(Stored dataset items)
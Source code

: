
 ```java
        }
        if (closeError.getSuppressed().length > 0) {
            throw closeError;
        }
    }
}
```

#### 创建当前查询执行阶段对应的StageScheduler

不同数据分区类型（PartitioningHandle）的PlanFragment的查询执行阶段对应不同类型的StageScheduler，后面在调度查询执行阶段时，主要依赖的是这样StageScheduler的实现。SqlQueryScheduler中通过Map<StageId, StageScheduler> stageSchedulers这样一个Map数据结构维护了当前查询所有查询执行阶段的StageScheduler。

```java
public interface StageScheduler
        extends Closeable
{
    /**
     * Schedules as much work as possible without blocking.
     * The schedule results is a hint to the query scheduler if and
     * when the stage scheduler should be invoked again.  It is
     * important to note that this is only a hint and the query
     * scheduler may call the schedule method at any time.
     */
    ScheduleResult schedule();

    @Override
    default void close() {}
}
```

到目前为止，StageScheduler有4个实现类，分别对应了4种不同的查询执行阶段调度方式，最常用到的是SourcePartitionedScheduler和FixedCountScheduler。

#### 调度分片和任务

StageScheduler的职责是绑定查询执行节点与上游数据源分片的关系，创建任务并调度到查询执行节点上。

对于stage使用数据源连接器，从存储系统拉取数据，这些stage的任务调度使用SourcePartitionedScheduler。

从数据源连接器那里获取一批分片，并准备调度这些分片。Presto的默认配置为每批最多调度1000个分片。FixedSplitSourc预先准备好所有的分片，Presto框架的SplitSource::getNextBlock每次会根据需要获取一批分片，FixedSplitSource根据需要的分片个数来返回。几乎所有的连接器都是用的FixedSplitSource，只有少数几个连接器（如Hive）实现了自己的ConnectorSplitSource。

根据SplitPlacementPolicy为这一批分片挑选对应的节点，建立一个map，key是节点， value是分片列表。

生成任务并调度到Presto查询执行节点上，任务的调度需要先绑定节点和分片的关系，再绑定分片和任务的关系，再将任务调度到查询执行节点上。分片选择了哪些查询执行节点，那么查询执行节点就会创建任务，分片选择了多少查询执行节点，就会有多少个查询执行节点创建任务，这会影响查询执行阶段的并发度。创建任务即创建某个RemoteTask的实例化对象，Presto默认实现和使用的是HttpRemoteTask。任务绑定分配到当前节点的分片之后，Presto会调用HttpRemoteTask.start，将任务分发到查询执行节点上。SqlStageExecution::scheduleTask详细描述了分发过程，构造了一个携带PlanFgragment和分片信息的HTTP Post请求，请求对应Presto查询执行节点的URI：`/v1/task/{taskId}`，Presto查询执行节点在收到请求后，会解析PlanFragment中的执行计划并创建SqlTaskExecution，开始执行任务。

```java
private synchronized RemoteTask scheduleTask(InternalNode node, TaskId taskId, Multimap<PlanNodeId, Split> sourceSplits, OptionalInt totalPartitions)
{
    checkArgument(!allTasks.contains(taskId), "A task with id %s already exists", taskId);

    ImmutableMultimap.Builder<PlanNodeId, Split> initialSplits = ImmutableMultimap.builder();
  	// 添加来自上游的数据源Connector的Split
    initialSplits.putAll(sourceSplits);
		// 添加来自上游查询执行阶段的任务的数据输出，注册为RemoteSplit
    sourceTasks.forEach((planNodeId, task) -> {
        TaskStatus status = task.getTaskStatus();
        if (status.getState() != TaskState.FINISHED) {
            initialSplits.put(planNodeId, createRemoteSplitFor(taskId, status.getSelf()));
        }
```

The problem: Exactly as they stand, write out all of the entries.

Solution to the problem:
Source code

:
 ```java
        }
        if (closeError.getSuppressed().length > 0) {
            throw closeError;
        }
    }
}
```

#### 创建当前查询执行阶段对应的StageScheduler

不同数据分区类型（PartitioningHandle）的PlanFragment的查询执行阶段对应不同类型的StageScheduler，后面在调度查询执行阶段时，主要依赖的是这样StageScheduler的实现。SqlQueryScheduler中通过Map<StageId, StageScheduler> stageSchedulers这样一个Map数据结构维护了当前查询所有查询执行阶段的StageScheduler。

```java
public interface StageScheduler
        extends Closeable
{
    /**
     * Schedules as much work as possible without blocking.
     * The schedule results is a hint to the query scheduler if and
     * when the stage scheduler should be invoked again.  It is
     * important to note that this is only a hint and the query
     * scheduler may call the schedule method at any time.
     */
    ScheduleResult schedule();

    @Override
    default void close() {}
}
```

到目前为止，StageScheduler有4个实现类，分别对应了4种不同的查询执行阶段调度方式，最常用到的是SourcePartitionedScheduler和FixedCountScheduler。

#### 调度分片和任务

StageScheduler的职责是绑定查询执行节点与上游数据源分片的关系，创建任务并调度到查询执行节点上。

对于stage使用数据源连接器，从存储系统拉取数据，这些stage的任务调度使用SourcePartitionedScheduler。

从数据源连接器那里获取一批分片，并准备调度这些分片。Presto的默认配置为每批最多调度1000个分片。FixedSplitSourc预先准备好所有的分片，Presto框架的SplitSource::getNextBlock每次会根据需要获取一批分片，FixedSplitSource根据需要的分片个数来返回。几乎所有的连接器都是用的FixedSplitSource，只有少数几个连接器（如Hive）实现了自己的ConnectorSplitSource。

根据SplitPlacementPolicy为这一批分片挑选对应的节点，建立一个map，key是节点， value是分片列表。

生成任务并调度到Presto查询执行节点上，任务的调度需要先绑定节点和分片的关系，再绑定分片和任务的关系，再将任务调度到查询执行节点上。分片选择了哪些查询执行节点，那么查询执行节点就会创建任务，分片选择了多少查询执行节点，就会有多少个查询执行节点创建任务，这会影响查询执行阶段的并发度。创建任务即创建某个RemoteTask的实例化对象，Presto默认实现和使用的是HttpRemoteTask。任务绑定分配到当前节点的分片之后，Presto会调用HttpRemoteTask.start，将任务分发到查询执行节点上。SqlStageExecution::scheduleTask详细描述了分发过程，构造了一个携带PlanFgragment和分片信息的HTTP Post请求，请求对应Presto查询执行节点的URI：`/v1/task/{taskId}`，Presto查询执行节点在收到请求后，会解析PlanFragment中的执行计划并创建SqlTaskExecution，开始执行任务。

```java
private synchronized RemoteTask scheduleTask(InternalNode node, TaskId taskId, Multimap<PlanNodeId, Split> sourceSplits, OptionalInt totalPartitions)
{
    checkArgument(!allTasks.contains(taskId), "A task with id %s already exists", taskId);

    ImmutableMultimap.Builder<PlanNodeId, Split> initialSplits = ImmutableMultimap.builder();
  	// 添加来自上游的数据源Connector的Split
    initialSplits.putAll(sourceSplits);
		// 添加来自上游查询执行阶段的任务的数据输出，注册为RemoteSplit
    sourceTasks.forEach((planNodeId, task) -> {
        TaskStatus status = task.getTaskStatus();
        if (status.getState() != TaskState.FINISHED) {
            initialSplits.put(planNodeId, createRemoteSplitFor(taskId, status.getSelf()));
        }
```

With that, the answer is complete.